I have lost the link, but I read a post from someone in the community about how grieving takes place over time because you have to grieve separately for each place or scenario that is important to your memory of the person.

This seems like the same mechanism would be required, just for reasoning.

Valentine's The Art of Grieving Well, perhaps?

I’d like to suggest that grieving is how we experience the process of a very, very deep part of our psyches becoming familiar with a painful truth. It doesn’t happen only when someone dies. For instance, people go through a very similar process when mourning the loss of a romantic relationship, or when struck with an injury or illness that takes away something they hold dear (e.g., quadriplegia). I think we even see smaller versions of it when people break a precious and sentimental object, or when they fail to get a job or into a school they had really hoped for, or even sometimes when getting rid of a piece of clothing they’ve had for a few years.

In general, I think familiarization looks like tracing over all the facets of the thing in question until we intuitively expect what we find. I’m particularly fond of the example of arriving in a city for the first time: At first all I know is the part of the street right in front of where I’m staying. Then, as I wander around, I start to notice a few places I want to remember: the train station, a nice coffee shop, etc. After a while of exploring different alleyways, I might make a few connections and notice that the coffee shop is actually just around the corner from that nice restaurant I went to on my second night there. Eventually the city (or at least those parts of it) start to feel smaller to me, like the distances between familiar locations are shorter than I had first thought, and the areas I can easily think of now include several blocks rather than just parts of streets.
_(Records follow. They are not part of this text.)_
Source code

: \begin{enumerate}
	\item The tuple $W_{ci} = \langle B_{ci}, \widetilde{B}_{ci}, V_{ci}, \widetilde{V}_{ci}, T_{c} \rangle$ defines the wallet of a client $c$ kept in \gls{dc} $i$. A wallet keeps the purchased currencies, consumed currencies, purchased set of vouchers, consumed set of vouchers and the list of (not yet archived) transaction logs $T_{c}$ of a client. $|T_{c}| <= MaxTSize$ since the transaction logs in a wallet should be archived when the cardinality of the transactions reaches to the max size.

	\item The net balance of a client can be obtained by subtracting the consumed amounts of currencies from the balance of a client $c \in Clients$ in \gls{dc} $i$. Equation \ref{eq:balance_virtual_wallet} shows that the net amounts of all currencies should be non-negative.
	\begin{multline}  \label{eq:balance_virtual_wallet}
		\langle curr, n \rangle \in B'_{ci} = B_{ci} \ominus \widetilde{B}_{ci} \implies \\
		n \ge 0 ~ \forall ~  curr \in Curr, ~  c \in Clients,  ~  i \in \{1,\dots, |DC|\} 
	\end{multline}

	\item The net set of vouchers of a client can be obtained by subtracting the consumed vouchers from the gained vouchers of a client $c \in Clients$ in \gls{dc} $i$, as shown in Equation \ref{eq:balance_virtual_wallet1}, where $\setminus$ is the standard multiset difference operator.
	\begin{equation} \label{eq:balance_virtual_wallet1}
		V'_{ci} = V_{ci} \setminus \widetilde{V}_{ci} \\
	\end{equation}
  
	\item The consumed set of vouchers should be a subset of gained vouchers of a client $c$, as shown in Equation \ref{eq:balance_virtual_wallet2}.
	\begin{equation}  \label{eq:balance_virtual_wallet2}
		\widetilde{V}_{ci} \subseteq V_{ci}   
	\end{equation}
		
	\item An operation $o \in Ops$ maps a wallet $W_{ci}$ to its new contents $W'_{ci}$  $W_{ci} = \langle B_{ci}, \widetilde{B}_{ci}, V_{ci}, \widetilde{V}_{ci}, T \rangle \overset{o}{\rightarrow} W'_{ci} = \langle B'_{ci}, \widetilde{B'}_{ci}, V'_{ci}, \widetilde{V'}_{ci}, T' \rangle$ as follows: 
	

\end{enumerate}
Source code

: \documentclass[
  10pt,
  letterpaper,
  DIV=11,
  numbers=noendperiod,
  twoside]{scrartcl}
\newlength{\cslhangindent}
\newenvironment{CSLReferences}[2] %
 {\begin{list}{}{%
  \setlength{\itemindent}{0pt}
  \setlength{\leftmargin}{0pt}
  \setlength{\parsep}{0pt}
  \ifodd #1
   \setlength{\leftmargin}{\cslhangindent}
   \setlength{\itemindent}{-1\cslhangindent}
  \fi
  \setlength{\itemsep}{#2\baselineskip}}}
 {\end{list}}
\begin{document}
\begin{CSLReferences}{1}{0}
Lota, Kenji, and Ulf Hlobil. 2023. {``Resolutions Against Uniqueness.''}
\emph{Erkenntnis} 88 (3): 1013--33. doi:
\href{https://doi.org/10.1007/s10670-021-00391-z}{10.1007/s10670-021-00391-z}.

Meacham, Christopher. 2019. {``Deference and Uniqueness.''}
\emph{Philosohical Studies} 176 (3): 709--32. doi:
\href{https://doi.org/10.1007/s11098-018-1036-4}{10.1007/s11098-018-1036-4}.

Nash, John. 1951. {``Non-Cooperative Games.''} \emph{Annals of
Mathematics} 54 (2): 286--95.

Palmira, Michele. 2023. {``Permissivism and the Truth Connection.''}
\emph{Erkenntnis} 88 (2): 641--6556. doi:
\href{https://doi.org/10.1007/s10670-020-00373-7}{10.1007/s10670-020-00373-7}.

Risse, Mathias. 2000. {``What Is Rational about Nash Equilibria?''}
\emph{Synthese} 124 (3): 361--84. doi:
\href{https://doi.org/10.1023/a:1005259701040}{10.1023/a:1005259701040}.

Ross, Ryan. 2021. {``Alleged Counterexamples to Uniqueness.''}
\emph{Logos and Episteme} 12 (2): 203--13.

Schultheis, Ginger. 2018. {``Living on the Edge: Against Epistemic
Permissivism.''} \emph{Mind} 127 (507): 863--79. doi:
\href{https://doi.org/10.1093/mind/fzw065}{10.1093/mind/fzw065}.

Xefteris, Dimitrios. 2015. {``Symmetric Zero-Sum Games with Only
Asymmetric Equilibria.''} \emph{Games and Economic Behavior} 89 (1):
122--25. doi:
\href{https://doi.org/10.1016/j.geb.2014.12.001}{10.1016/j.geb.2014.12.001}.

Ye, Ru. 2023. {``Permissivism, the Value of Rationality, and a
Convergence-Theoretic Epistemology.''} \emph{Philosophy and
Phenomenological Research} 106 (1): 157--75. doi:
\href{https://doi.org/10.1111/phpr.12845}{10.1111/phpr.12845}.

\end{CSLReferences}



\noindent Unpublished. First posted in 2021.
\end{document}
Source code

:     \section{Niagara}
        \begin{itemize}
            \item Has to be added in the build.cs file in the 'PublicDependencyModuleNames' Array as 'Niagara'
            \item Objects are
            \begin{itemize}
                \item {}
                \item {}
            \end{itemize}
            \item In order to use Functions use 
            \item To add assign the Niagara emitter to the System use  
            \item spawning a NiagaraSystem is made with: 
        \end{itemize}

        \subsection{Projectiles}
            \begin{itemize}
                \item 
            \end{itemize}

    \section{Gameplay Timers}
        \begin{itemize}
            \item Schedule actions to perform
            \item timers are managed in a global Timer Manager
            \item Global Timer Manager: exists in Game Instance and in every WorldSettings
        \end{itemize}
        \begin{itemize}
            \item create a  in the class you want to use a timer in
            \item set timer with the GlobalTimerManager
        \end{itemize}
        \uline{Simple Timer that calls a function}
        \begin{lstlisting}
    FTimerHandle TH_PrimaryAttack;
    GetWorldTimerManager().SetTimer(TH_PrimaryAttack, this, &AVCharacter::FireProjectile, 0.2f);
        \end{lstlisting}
I’m under the impression that grief is doing a similar kind of rehearsal, but specifically of pain. When we lose someone or something precious to us, it hurts, and we have to practice anticipating the lack of the preciousness where it had been before. We have to familiarize ourselves with the absence.

When I watch myself grieve, I typically don’t find myself just thinking “This person is gone.” Instead, my grief wants me to call up specific images of recurring events — holding the person while watching a show, texting them a funny picture & getting a smiley back, etc. — and then add to that image a feeling of pain that might say “…and that will never happen again.” My mind goes to the feeling of wanting to watch a show with that person and remembering they’re not there, or knowing that if I send a text they’ll never see it and won’t ever respond. My mind seems to want to rehearse the pain that will happen, until it becomes familiar and known and eventually a little smaller.

I think grieving is how we experience the process of changing our emotional sense of what’s true to something worse than where we started.

Unfortunately, that can feel on the inside a little like moving to the worse world, rather than recognizing that we’re already here.

That’s the one! Greatly appreciated.

[-]aio40

Here is a possible mechanism for the Decision Theory Update Problem.

The agent first considers several scenarios, each with a weight for its importance. Then for each scenario the agent compares what the output of its current decision theory is with what the output of its candidate decision theory would be, and computes a loss for that scenario. The loss will be higher when the current decision theory considers the new preferred actions to be certainly wrong or very wrong. The agent will update its decision theory when the above weighted average loss is small enough to be compensated by a gain in representation simplicity.

This points to a possible solution to the ontological crisis as well. The agent will basically look for a simple decision theory under the new ontology that approximates its actions under the old one.

In the Decision Theory Upgrade Problem, presumably the agent decides that their current decision theory is inadequate using their current decision theory. Why wouldn't it then also show the way on what to replace it with?